TASK DETAILS. Find the word "until" in the records below. List each line containing it.

EXERCISE MATERIALS.
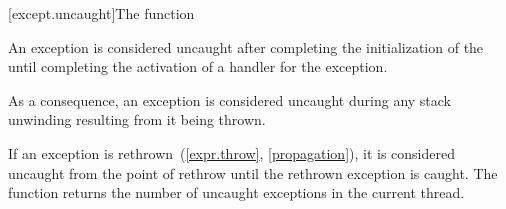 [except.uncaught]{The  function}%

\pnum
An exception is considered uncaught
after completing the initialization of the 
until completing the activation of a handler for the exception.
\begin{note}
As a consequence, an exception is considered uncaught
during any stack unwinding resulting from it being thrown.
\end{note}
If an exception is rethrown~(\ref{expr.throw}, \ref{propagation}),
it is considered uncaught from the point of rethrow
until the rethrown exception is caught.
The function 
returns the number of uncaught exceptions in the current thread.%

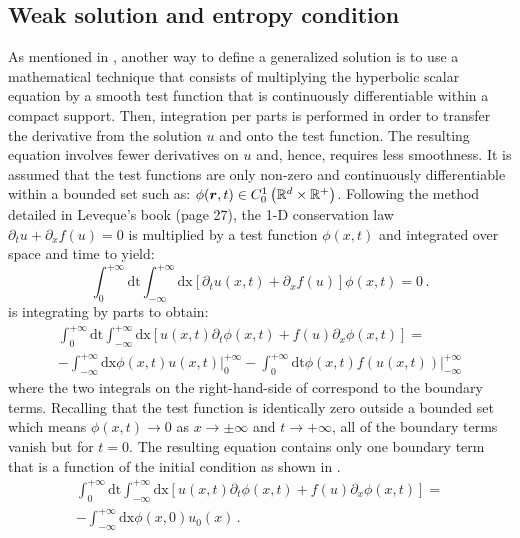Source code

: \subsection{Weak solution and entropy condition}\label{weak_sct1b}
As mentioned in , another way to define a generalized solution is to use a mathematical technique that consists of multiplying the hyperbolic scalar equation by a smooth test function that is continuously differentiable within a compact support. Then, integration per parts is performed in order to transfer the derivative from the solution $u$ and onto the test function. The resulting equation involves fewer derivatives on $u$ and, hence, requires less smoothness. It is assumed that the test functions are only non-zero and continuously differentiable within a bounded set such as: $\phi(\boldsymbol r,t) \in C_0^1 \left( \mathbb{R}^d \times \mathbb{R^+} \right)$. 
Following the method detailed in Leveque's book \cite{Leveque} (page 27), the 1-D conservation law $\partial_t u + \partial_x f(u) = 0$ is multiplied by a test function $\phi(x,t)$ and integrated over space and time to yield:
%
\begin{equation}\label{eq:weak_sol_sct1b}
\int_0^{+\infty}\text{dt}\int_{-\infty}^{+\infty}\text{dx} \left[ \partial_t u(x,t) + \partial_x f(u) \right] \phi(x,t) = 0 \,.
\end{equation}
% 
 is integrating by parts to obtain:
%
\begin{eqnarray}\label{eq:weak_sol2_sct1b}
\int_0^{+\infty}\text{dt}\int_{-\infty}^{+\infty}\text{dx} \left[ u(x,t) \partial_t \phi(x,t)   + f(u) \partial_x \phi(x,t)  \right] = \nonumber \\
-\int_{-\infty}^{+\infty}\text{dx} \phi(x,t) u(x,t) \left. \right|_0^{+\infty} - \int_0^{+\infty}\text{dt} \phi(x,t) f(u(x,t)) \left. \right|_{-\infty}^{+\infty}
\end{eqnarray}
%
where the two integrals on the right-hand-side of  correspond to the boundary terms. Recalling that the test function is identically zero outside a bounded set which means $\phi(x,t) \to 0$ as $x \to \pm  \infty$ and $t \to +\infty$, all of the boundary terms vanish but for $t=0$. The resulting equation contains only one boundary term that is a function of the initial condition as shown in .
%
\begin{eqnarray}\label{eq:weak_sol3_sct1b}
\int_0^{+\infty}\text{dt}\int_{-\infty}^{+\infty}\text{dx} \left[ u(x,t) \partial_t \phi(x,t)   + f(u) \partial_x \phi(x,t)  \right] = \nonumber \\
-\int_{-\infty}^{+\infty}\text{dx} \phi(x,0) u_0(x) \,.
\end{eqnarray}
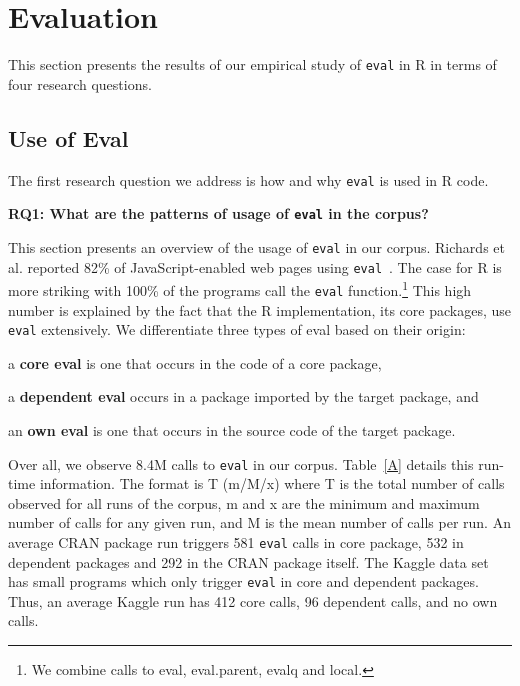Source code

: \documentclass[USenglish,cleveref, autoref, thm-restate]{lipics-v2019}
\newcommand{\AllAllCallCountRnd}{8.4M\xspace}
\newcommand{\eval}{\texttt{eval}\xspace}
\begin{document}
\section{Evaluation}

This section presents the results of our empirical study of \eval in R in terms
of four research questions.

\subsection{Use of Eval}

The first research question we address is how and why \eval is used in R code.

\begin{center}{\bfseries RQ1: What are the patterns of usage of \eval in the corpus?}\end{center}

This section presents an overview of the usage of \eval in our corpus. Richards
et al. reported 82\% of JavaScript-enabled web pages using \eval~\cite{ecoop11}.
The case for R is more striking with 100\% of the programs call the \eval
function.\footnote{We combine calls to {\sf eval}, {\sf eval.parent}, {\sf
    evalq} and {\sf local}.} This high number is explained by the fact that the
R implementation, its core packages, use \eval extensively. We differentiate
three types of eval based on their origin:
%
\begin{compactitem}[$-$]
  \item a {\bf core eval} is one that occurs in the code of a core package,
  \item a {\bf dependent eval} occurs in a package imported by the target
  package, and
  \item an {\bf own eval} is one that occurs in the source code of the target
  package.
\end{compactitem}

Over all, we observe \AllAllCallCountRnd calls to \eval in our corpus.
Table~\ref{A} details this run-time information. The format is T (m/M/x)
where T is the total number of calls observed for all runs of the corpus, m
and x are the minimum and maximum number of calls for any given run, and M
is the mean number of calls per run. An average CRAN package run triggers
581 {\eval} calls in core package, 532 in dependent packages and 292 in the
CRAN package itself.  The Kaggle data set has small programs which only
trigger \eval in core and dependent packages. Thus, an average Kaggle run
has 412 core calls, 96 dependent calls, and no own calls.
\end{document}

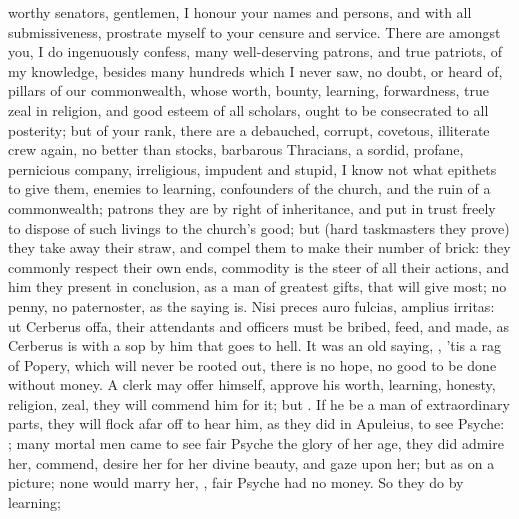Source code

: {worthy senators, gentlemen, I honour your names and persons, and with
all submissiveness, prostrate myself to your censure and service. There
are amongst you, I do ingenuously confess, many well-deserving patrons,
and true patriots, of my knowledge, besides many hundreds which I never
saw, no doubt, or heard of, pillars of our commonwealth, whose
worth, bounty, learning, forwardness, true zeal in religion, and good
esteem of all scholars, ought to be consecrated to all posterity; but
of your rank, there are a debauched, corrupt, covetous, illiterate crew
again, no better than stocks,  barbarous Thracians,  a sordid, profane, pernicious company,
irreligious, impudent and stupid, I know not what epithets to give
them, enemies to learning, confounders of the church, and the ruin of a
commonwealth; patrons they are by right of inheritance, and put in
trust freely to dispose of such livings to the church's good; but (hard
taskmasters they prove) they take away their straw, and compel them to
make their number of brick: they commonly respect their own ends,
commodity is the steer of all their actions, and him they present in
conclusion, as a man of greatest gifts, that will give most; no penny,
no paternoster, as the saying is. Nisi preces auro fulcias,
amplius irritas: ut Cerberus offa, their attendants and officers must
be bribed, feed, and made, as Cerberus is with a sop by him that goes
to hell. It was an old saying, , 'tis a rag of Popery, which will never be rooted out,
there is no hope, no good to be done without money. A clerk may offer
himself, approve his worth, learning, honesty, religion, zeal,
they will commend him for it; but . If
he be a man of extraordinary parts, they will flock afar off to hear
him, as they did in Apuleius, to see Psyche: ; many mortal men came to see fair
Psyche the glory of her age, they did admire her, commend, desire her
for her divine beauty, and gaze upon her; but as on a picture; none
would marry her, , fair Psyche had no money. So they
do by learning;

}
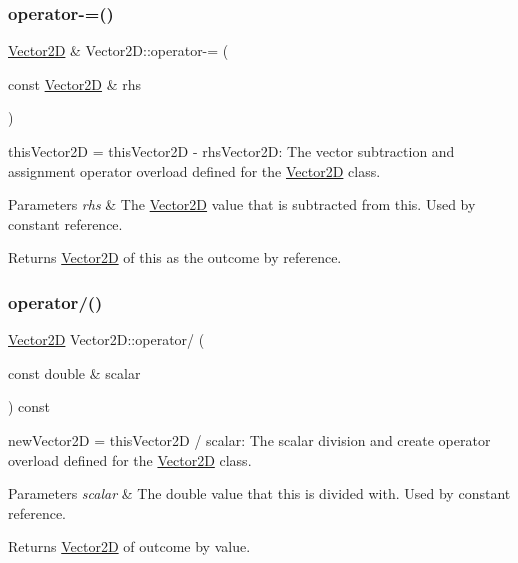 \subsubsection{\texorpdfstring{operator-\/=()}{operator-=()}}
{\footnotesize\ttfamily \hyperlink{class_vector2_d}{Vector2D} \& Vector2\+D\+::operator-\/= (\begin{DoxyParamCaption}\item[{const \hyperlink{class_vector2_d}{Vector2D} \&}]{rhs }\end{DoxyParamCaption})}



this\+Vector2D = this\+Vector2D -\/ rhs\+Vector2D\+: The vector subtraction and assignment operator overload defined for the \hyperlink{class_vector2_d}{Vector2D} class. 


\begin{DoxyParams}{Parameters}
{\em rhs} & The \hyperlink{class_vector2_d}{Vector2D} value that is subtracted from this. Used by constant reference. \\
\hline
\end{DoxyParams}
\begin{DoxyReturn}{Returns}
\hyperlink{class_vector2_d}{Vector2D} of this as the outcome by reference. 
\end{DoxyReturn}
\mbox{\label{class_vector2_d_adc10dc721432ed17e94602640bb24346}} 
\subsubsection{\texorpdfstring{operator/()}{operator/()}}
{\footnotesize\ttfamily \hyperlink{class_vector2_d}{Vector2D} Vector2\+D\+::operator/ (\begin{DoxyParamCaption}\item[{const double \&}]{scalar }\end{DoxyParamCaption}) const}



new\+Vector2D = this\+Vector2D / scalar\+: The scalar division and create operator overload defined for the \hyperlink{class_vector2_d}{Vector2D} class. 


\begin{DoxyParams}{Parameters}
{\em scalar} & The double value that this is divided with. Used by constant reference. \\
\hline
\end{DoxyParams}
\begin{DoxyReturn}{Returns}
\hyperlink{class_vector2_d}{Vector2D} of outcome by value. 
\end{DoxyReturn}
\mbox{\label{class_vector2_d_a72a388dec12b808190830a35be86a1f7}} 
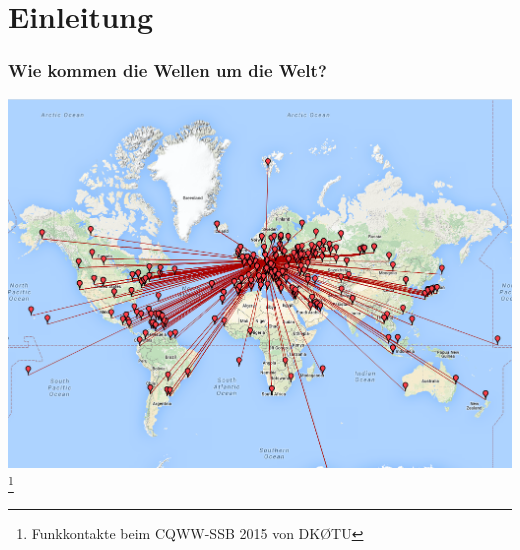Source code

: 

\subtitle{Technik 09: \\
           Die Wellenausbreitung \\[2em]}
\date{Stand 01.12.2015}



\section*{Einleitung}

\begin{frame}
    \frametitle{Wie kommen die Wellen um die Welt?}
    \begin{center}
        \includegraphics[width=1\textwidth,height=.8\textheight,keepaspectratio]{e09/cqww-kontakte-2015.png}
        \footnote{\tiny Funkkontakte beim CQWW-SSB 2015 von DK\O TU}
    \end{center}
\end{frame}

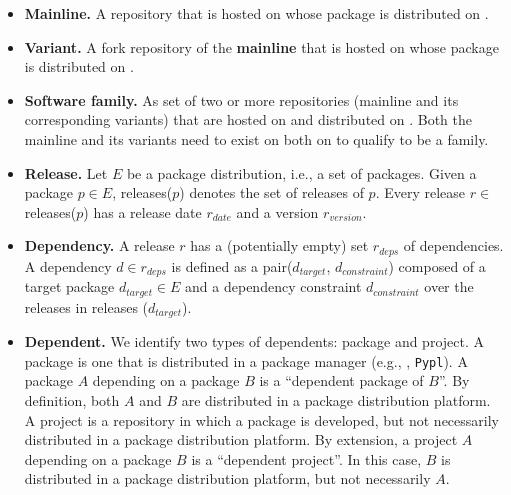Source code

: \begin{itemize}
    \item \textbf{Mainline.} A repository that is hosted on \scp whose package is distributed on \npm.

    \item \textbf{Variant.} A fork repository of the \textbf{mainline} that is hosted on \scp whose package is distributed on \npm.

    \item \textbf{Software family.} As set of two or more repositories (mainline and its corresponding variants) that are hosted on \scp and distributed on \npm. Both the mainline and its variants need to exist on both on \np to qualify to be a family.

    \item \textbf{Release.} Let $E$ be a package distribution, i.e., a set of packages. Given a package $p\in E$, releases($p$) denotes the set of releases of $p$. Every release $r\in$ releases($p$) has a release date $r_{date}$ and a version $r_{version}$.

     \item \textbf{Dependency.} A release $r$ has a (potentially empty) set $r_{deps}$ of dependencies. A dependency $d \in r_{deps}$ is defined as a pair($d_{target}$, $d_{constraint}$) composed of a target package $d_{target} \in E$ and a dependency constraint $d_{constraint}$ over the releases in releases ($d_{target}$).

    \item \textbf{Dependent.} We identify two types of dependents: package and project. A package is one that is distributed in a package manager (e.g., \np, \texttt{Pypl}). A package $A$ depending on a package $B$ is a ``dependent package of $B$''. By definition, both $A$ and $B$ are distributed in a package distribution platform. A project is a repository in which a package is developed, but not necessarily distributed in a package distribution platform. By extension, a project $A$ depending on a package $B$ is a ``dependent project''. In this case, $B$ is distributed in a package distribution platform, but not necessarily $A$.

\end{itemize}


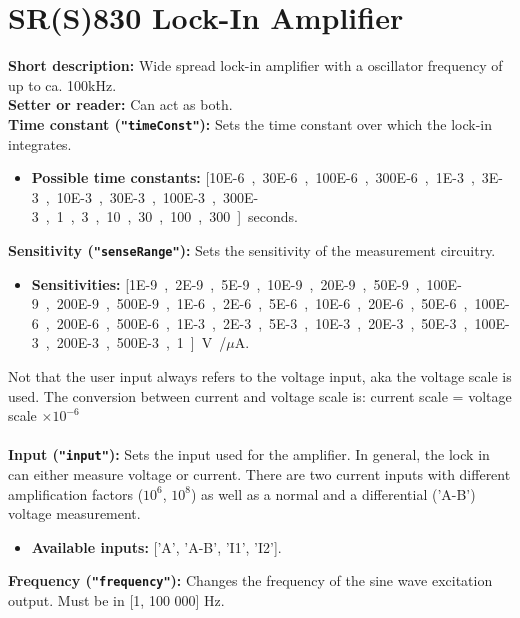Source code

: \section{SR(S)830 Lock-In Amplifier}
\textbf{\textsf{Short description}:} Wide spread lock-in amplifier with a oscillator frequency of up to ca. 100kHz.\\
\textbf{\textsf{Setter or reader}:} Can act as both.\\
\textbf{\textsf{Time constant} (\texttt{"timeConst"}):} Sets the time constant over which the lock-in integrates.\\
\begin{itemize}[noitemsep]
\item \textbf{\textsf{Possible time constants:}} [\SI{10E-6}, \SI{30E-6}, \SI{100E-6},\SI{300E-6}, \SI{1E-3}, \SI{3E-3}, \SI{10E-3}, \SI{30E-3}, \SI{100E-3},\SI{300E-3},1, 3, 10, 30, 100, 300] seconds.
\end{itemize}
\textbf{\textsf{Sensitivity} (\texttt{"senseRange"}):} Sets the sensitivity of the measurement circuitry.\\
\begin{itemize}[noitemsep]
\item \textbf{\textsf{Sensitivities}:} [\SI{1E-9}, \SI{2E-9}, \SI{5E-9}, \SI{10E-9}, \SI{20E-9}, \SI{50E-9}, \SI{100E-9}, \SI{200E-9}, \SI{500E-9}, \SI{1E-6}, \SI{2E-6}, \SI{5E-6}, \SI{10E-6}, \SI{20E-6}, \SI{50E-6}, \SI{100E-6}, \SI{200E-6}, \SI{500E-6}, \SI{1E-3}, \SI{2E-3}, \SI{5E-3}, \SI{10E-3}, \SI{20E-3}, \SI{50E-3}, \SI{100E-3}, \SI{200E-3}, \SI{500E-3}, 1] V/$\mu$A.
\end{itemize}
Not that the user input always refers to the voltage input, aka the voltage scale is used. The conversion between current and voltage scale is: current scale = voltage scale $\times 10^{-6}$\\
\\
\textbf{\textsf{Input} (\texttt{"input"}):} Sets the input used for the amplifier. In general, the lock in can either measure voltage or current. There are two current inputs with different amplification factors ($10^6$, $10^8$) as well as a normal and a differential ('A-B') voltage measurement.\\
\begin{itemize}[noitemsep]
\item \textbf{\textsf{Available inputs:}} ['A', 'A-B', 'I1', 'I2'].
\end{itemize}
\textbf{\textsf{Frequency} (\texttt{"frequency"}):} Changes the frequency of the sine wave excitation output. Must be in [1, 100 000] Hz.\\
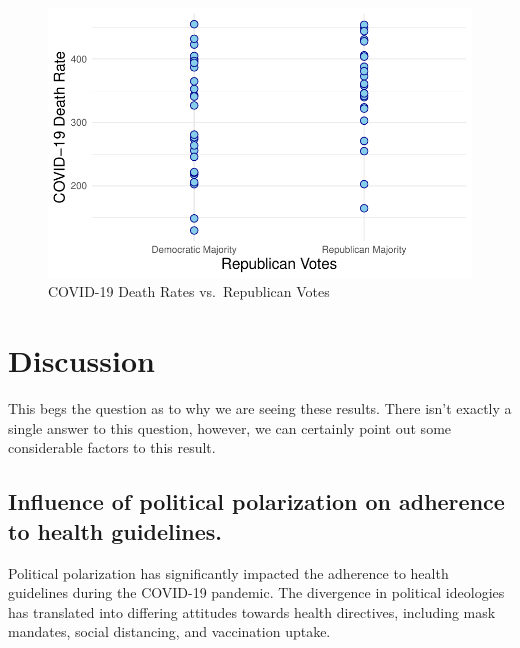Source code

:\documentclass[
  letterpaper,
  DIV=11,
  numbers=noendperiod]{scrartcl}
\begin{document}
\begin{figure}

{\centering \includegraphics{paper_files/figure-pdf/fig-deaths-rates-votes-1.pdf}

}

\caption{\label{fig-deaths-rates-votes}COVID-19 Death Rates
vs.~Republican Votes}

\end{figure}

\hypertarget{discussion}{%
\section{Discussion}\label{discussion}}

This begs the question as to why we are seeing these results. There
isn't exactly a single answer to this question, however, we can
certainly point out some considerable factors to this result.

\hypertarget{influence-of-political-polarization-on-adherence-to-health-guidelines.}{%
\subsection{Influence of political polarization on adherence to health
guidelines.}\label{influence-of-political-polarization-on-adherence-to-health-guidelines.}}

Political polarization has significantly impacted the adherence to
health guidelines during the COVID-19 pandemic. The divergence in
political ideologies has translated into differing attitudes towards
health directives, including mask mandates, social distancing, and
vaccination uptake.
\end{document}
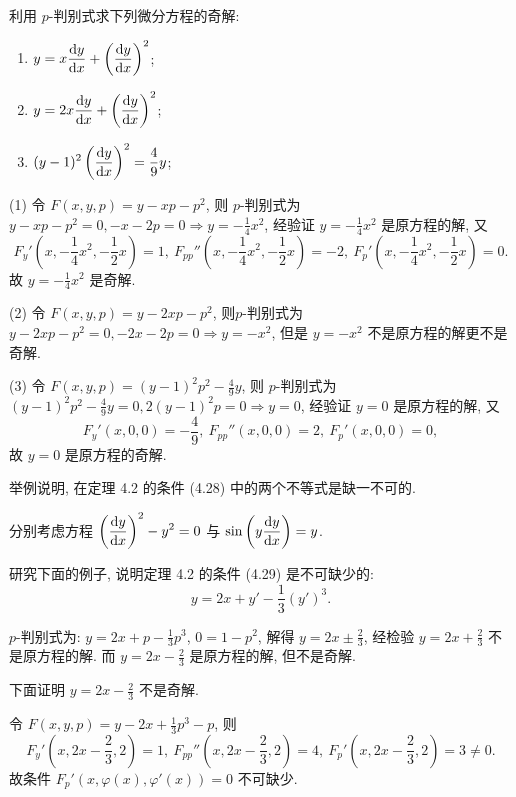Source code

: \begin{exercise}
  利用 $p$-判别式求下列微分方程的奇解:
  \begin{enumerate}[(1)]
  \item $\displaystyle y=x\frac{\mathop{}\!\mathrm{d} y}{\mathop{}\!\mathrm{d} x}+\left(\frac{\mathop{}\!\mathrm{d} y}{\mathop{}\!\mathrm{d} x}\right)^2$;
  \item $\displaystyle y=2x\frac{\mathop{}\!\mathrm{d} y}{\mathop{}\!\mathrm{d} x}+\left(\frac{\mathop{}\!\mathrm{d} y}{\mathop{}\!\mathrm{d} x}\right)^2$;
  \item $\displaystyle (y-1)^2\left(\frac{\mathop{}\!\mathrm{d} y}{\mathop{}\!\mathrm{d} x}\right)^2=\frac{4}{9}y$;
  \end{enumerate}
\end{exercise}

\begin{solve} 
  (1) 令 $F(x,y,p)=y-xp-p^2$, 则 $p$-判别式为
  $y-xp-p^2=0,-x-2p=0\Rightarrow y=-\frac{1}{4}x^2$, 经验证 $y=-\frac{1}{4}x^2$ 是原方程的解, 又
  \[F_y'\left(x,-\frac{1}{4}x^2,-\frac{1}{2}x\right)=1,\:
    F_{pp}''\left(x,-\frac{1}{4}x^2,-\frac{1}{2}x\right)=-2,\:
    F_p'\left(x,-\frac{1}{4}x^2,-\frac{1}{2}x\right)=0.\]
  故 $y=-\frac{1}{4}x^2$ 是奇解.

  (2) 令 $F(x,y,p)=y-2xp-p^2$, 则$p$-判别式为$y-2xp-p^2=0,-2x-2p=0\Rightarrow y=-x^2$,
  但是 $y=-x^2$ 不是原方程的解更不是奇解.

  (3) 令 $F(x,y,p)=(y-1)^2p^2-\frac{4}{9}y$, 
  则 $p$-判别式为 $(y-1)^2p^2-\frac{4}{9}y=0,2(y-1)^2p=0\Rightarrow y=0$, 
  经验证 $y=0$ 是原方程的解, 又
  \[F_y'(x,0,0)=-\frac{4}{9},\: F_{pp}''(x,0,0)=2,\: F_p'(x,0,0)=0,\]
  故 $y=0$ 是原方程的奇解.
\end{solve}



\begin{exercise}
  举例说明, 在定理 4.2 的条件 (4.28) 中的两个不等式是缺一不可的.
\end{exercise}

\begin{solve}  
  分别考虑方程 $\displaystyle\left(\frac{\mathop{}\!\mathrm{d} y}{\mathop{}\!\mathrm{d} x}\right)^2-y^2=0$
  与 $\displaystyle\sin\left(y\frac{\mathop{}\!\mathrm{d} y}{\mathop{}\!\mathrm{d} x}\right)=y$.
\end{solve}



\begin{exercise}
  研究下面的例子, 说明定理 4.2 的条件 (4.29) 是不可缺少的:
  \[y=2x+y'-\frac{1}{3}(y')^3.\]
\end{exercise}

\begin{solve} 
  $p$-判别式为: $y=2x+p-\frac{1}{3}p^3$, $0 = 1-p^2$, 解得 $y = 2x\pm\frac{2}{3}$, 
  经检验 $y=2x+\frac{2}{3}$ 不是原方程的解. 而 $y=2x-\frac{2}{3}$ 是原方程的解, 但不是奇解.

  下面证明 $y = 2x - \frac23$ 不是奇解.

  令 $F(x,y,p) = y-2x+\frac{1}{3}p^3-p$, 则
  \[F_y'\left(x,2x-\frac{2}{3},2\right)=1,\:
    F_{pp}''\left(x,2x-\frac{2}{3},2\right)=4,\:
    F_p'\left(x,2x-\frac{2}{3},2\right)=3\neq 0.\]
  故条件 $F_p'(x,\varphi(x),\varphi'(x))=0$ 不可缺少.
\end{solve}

ANSWER TO THIS EXERCISE.
until completing the activation of a handler for the exception.
until the rethrown exception is caught.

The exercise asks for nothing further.